(Data records)
-*-

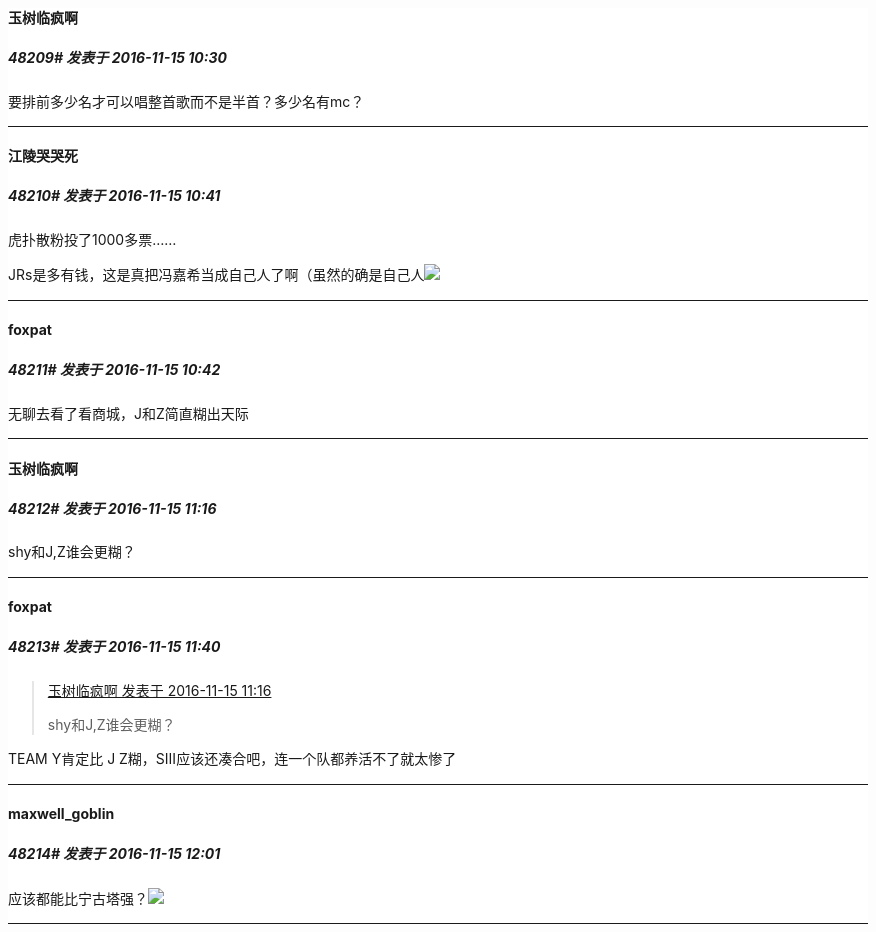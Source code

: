 ####  玉树临疯啊  
##### 48209#       发表于 2016-11-15 10:30


要排前多少名才可以唱整首歌而不是半首？多少名有mc？


*****

####  江陵哭哭死  
##### 48210#       发表于 2016-11-15 10:41


虎扑散粉投了1000多票……

JRs是多有钱，这是真把冯嘉希当成自己人了啊（虽然的确是自己人<img src="https://static.saraba1st.com/image/smiley/face/191.gif" referrerpolicy="no-referrer">


*****

####  foxpat  
##### 48211#       发表于 2016-11-15 10:42


无聊去看了看商城，J和Z简直糊出天际


*****

####  玉树临疯啊  
##### 48212#       发表于 2016-11-15 11:16


shy和J,Z谁会更糊？


*****

####  foxpat  
##### 48213#       发表于 2016-11-15 11:40


<blockquote><a href="httphttps://bbs.saraba1st.com/2b/forum.php?mod=redirect&amp;goto=findpost&amp;pid=34183580&amp;ptid=1105387" target="_blank">玉树临疯啊 发表于 2016-11-15 11:16</a>

shy和J,Z谁会更糊？</blockquote>
TEAM Y肯定比 J Z糊，SIII应该还凑合吧，连一个队都养活不了就太惨了


*****

####  maxwell_goblin  
##### 48214#       发表于 2016-11-15 12:01


应该都能比宁古塔强？<img src="https://static.saraba1st.com/image/smiley/face/141.gif" referrerpolicy="no-referrer">


*****
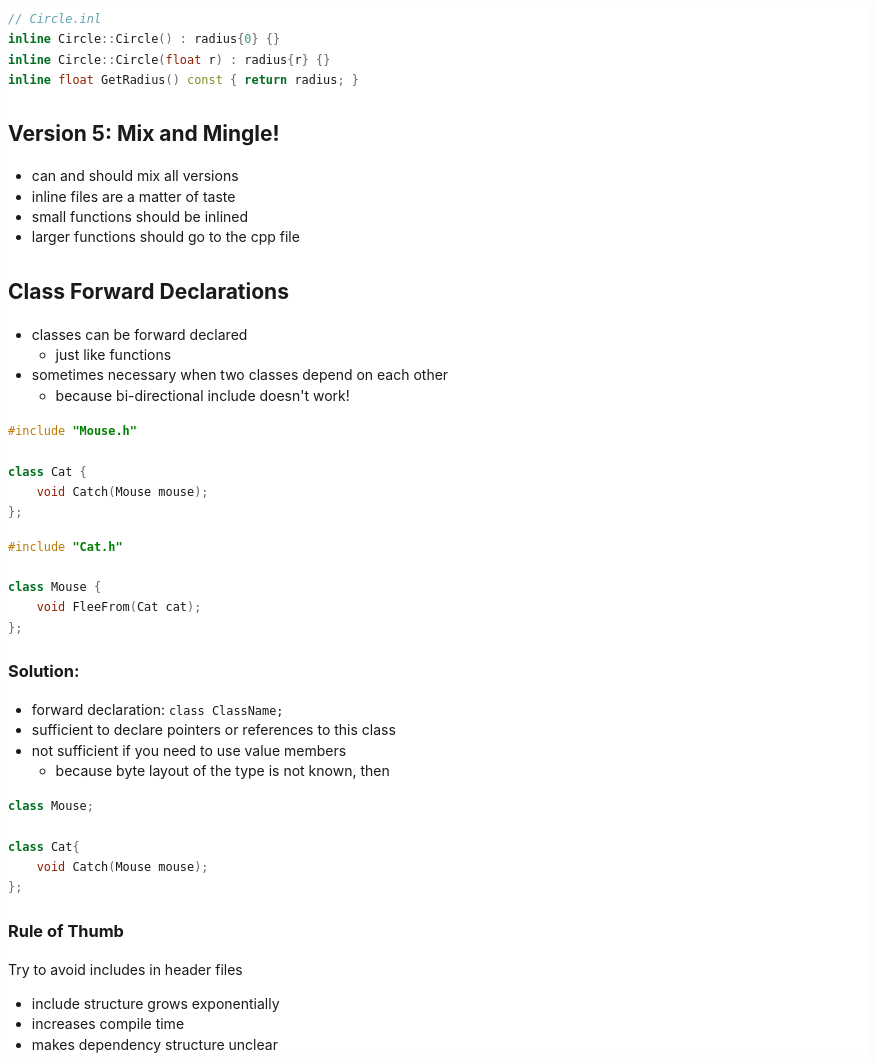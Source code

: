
 ```c++
// Circle.inl
inline Circle::Circle() : radius{0} {}
inline Circle::Circle(float r) : radius{r} {}
inline float GetRadius() const { return radius; }
```

## Version 5: Mix and Mingle!
- can and should mix all versions
- inline files are a matter of taste
- small functions should be inlined
- larger functions should go to the cpp file


## Class Forward Declarations
- classes can be forward declared
  - just like functions
- sometimes necessary when two classes depend on each other
  - because bi-directional include doesn't work!

```c++
#include "Mouse.h"

class Cat {
	void Catch(Mouse mouse);
};
```

```c++
#include "Cat.h"

class Mouse {
	void FleeFrom(Cat cat);
};
```

### Solution:
- forward declaration: `class ClassName;`
- sufficient to declare pointers or references to this class
- not sufficient if you need to use value members
  - because byte layout of the type is not known, then

```c++
class Mouse;

class Cat{
	void Catch(Mouse mouse);
};
```

### Rule of Thumb
Try to avoid includes in header files
- include structure grows exponentially
- increases compile time
- makes dependency structure unclear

-*-

• **Problem details**
Could you set down, exactly as written, the lines above between the one holding "## Version 5: Mix and Mingle!" and the one holding "- just like functions", inclusive, and nothing more?

• **Output of the task**
## Version 5: Mix and Mingle!
- can and should mix all versions
- inline files are a matter of taste
- small functions should be inlined
- larger functions should go to the cpp file


## Class Forward Declarations
- classes can be forward declared
  - just like functions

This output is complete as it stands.